» INPUT FOR THIS TASK
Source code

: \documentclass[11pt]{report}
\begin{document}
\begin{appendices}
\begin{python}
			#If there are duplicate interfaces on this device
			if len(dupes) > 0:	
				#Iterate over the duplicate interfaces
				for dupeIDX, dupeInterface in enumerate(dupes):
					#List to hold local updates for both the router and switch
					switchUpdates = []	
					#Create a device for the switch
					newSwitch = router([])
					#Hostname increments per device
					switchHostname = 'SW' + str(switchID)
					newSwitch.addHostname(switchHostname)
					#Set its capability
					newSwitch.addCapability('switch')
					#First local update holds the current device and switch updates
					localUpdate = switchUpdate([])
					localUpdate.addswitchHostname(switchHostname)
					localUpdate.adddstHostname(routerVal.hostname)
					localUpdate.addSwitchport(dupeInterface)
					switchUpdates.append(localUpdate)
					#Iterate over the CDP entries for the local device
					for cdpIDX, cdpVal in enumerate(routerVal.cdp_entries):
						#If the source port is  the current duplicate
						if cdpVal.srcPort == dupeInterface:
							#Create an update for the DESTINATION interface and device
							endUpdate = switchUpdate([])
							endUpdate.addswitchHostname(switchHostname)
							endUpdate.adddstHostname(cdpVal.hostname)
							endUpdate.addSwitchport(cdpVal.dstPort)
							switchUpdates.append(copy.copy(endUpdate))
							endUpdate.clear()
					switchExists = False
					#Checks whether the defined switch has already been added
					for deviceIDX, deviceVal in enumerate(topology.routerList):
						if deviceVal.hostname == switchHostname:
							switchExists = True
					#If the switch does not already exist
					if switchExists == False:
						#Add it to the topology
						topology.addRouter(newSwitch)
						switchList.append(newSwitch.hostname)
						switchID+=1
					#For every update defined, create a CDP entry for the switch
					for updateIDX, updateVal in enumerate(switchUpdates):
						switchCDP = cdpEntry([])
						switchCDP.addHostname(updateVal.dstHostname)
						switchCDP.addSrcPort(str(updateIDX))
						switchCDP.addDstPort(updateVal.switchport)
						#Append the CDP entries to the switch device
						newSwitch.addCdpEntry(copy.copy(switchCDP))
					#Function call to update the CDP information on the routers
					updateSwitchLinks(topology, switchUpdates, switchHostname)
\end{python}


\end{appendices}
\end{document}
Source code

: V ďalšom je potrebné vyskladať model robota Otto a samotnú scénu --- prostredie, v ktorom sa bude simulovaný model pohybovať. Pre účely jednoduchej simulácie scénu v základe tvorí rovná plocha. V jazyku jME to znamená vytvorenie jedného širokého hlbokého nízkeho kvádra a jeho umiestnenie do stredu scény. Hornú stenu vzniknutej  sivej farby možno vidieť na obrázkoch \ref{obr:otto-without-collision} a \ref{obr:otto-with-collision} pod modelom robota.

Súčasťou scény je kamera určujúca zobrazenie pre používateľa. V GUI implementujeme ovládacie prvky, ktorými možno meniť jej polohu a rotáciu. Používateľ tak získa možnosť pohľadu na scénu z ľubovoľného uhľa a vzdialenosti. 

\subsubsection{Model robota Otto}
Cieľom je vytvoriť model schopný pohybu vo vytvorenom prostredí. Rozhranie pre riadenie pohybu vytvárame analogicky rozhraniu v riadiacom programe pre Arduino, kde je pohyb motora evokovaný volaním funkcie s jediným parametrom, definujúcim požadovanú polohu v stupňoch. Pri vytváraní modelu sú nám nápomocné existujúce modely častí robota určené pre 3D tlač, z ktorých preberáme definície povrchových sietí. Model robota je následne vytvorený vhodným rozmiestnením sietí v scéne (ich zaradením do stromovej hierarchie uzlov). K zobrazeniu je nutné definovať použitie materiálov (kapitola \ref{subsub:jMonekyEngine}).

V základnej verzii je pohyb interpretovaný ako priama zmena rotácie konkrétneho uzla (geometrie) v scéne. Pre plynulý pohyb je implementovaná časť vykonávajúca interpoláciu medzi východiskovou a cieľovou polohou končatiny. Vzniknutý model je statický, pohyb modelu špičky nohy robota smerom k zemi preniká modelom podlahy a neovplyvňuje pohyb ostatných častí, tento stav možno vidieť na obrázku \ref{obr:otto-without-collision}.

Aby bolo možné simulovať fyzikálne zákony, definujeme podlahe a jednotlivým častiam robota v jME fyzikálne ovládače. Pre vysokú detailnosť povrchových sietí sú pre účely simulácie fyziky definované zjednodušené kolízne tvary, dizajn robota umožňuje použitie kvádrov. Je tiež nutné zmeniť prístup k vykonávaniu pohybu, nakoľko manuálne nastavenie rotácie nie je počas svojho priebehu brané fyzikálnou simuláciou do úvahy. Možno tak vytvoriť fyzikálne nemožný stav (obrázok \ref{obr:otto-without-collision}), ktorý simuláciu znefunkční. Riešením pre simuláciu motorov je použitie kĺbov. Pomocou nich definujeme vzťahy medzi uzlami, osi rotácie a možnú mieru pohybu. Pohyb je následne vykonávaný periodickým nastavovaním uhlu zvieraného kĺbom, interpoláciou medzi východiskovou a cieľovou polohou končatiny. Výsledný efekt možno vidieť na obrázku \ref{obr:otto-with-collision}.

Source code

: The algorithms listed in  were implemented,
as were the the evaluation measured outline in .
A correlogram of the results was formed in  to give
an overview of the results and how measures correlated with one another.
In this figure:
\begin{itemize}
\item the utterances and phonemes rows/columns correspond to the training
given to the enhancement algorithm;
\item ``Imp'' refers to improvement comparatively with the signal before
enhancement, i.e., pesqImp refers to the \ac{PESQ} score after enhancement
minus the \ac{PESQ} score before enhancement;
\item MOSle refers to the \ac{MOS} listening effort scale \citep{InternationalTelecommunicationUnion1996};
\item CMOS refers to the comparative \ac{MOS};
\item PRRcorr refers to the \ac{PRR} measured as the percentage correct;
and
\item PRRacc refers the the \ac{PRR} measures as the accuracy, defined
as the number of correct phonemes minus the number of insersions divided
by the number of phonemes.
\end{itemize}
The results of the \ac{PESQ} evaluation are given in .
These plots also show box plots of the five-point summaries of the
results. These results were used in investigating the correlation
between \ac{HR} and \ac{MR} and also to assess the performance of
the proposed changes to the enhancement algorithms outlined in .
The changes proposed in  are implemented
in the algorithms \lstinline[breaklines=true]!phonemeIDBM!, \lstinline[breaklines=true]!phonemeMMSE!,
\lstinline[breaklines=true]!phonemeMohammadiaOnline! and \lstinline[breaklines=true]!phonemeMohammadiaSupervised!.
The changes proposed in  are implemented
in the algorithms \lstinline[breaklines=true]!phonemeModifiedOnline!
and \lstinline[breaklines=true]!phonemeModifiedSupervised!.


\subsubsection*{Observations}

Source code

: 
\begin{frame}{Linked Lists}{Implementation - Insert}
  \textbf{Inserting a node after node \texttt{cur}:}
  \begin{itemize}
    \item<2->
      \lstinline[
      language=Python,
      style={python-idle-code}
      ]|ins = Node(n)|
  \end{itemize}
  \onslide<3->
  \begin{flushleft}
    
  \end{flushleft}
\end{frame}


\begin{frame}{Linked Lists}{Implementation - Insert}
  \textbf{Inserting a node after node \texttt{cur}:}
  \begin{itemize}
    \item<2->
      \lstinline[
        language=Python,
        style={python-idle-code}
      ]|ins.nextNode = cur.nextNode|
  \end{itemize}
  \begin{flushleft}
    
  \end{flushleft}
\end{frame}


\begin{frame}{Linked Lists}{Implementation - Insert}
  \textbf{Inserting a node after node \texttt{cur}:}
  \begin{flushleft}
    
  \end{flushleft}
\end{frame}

» INSTRUCTIONS FOR THE TASK
Nothing should be dropped or changed, so repeat all of the entries exactly.

» RESULT OF THE EXERCISE
Source code

: \documentclass[11pt]{report}
\begin{document}
\begin{appendices}
\begin{python}
			#If there are duplicate interfaces on this device
			if len(dupes) > 0:	
				#Iterate over the duplicate interfaces
				for dupeIDX, dupeInterface in enumerate(dupes):
					#List to hold local updates for both the router and switch
					switchUpdates = []	
					#Create a device for the switch
					newSwitch = router([])
					#Hostname increments per device
					switchHostname = 'SW' + str(switchID)
					newSwitch.addHostname(switchHostname)
					#Set its capability
					newSwitch.addCapability('switch')
					#First local update holds the current device and switch updates
					localUpdate = switchUpdate([])
					localUpdate.addswitchHostname(switchHostname)
					localUpdate.adddstHostname(routerVal.hostname)
					localUpdate.addSwitchport(dupeInterface)
					switchUpdates.append(localUpdate)
					#Iterate over the CDP entries for the local device
					for cdpIDX, cdpVal in enumerate(routerVal.cdp_entries):
						#If the source port is  the current duplicate
						if cdpVal.srcPort == dupeInterface:
							#Create an update for the DESTINATION interface and device
							endUpdate = switchUpdate([])
							endUpdate.addswitchHostname(switchHostname)
							endUpdate.adddstHostname(cdpVal.hostname)
							endUpdate.addSwitchport(cdpVal.dstPort)
							switchUpdates.append(copy.copy(endUpdate))
							endUpdate.clear()
					switchExists = False
					#Checks whether the defined switch has already been added
					for deviceIDX, deviceVal in enumerate(topology.routerList):
						if deviceVal.hostname == switchHostname:
							switchExists = True
					#If the switch does not already exist
					if switchExists == False:
						#Add it to the topology
						topology.addRouter(newSwitch)
						switchList.append(newSwitch.hostname)
						switchID+=1
					#For every update defined, create a CDP entry for the switch
					for updateIDX, updateVal in enumerate(switchUpdates):
						switchCDP = cdpEntry([])
						switchCDP.addHostname(updateVal.dstHostname)
						switchCDP.addSrcPort(str(updateIDX))
						switchCDP.addDstPort(updateVal.switchport)
						#Append the CDP entries to the switch device
						newSwitch.addCdpEntry(copy.copy(switchCDP))
					#Function call to update the CDP information on the routers
					updateSwitchLinks(topology, switchUpdates, switchHostname)
\end{python}


\end{appendices}
\end{document}
Source code

: V ďalšom je potrebné vyskladať model robota Otto a samotnú scénu --- prostredie, v ktorom sa bude simulovaný model pohybovať. Pre účely jednoduchej simulácie scénu v základe tvorí rovná plocha. V jazyku jME to znamená vytvorenie jedného širokého hlbokého nízkeho kvádra a jeho umiestnenie do stredu scény. Hornú stenu vzniknutej  sivej farby možno vidieť na obrázkoch \ref{obr:otto-without-collision} a \ref{obr:otto-with-collision} pod modelom robota.

Súčasťou scény je kamera určujúca zobrazenie pre používateľa. V GUI implementujeme ovládacie prvky, ktorými možno meniť jej polohu a rotáciu. Používateľ tak získa možnosť pohľadu na scénu z ľubovoľného uhľa a vzdialenosti. 

\subsubsection{Model robota Otto}
Cieľom je vytvoriť model schopný pohybu vo vytvorenom prostredí. Rozhranie pre riadenie pohybu vytvárame analogicky rozhraniu v riadiacom programe pre Arduino, kde je pohyb motora evokovaný volaním funkcie s jediným parametrom, definujúcim požadovanú polohu v stupňoch. Pri vytváraní modelu sú nám nápomocné existujúce modely častí robota určené pre 3D tlač, z ktorých preberáme definície povrchových sietí. Model robota je následne vytvorený vhodným rozmiestnením sietí v scéne (ich zaradením do stromovej hierarchie uzlov). K zobrazeniu je nutné definovať použitie materiálov (kapitola \ref{subsub:jMonekyEngine}).

V základnej verzii je pohyb interpretovaný ako priama zmena rotácie konkrétneho uzla (geometrie) v scéne. Pre plynulý pohyb je implementovaná časť vykonávajúca interpoláciu medzi východiskovou a cieľovou polohou končatiny. Vzniknutý model je statický, pohyb modelu špičky nohy robota smerom k zemi preniká modelom podlahy a neovplyvňuje pohyb ostatných častí, tento stav možno vidieť na obrázku \ref{obr:otto-without-collision}.

Aby bolo možné simulovať fyzikálne zákony, definujeme podlahe a jednotlivým častiam robota v jME fyzikálne ovládače. Pre vysokú detailnosť povrchových sietí sú pre účely simulácie fyziky definované zjednodušené kolízne tvary, dizajn robota umožňuje použitie kvádrov. Je tiež nutné zmeniť prístup k vykonávaniu pohybu, nakoľko manuálne nastavenie rotácie nie je počas svojho priebehu brané fyzikálnou simuláciou do úvahy. Možno tak vytvoriť fyzikálne nemožný stav (obrázok \ref{obr:otto-without-collision}), ktorý simuláciu znefunkční. Riešením pre simuláciu motorov je použitie kĺbov. Pomocou nich definujeme vzťahy medzi uzlami, osi rotácie a možnú mieru pohybu. Pohyb je následne vykonávaný periodickým nastavovaním uhlu zvieraného kĺbom, interpoláciou medzi východiskovou a cieľovou polohou končatiny. Výsledný efekt možno vidieť na obrázku \ref{obr:otto-with-collision}.

Source code

: The algorithms listed in  were implemented,
as were the the evaluation measured outline in .
A correlogram of the results was formed in  to give
an overview of the results and how measures correlated with one another.
In this figure:
\begin{itemize}
\item the utterances and phonemes rows/columns correspond to the training
given to the enhancement algorithm;
\item ``Imp'' refers to improvement comparatively with the signal before
enhancement, i.e., pesqImp refers to the \ac{PESQ} score after enhancement
minus the \ac{PESQ} score before enhancement;
\item MOSle refers to the \ac{MOS} listening effort scale \citep{InternationalTelecommunicationUnion1996};
\item CMOS refers to the comparative \ac{MOS};
\item PRRcorr refers to the \ac{PRR} measured as the percentage correct;
and
\item PRRacc refers the the \ac{PRR} measures as the accuracy, defined
as the number of correct phonemes minus the number of insersions divided
by the number of phonemes.
\end{itemize}
The results of the \ac{PESQ} evaluation are given in .
These plots also show box plots of the five-point summaries of the
results. These results were used in investigating the correlation
between \ac{HR} and \ac{MR} and also to assess the performance of
the proposed changes to the enhancement algorithms outlined in .
The changes proposed in  are implemented
in the algorithms \lstinline[breaklines=true]!phonemeIDBM!, \lstinline[breaklines=true]!phonemeMMSE!,
\lstinline[breaklines=true]!phonemeMohammadiaOnline! and \lstinline[breaklines=true]!phonemeMohammadiaSupervised!.
The changes proposed in  are implemented
in the algorithms \lstinline[breaklines=true]!phonemeModifiedOnline!
and \lstinline[breaklines=true]!phonemeModifiedSupervised!.


\subsubsection*{Observations}

Source code

: 
\begin{frame}{Linked Lists}{Implementation - Insert}
  \textbf{Inserting a node after node \texttt{cur}:}
  \begin{itemize}
    \item<2->
      \lstinline[
      language=Python,
      style={python-idle-code}
      ]|ins = Node(n)|
  \end{itemize}
  \onslide<3->
  \begin{flushleft}
    
  \end{flushleft}
\end{frame}


\begin{frame}{Linked Lists}{Implementation - Insert}
  \textbf{Inserting a node after node \texttt{cur}:}
  \begin{itemize}
    \item<2->
      \lstinline[
        language=Python,
        style={python-idle-code}
      ]|ins.nextNode = cur.nextNode|
  \end{itemize}
  \begin{flushleft}
    
  \end{flushleft}
\end{frame}


\begin{frame}{Linked Lists}{Implementation - Insert}
  \textbf{Inserting a node after node \texttt{cur}:}
  \begin{flushleft}
    
  \end{flushleft}
\end{frame}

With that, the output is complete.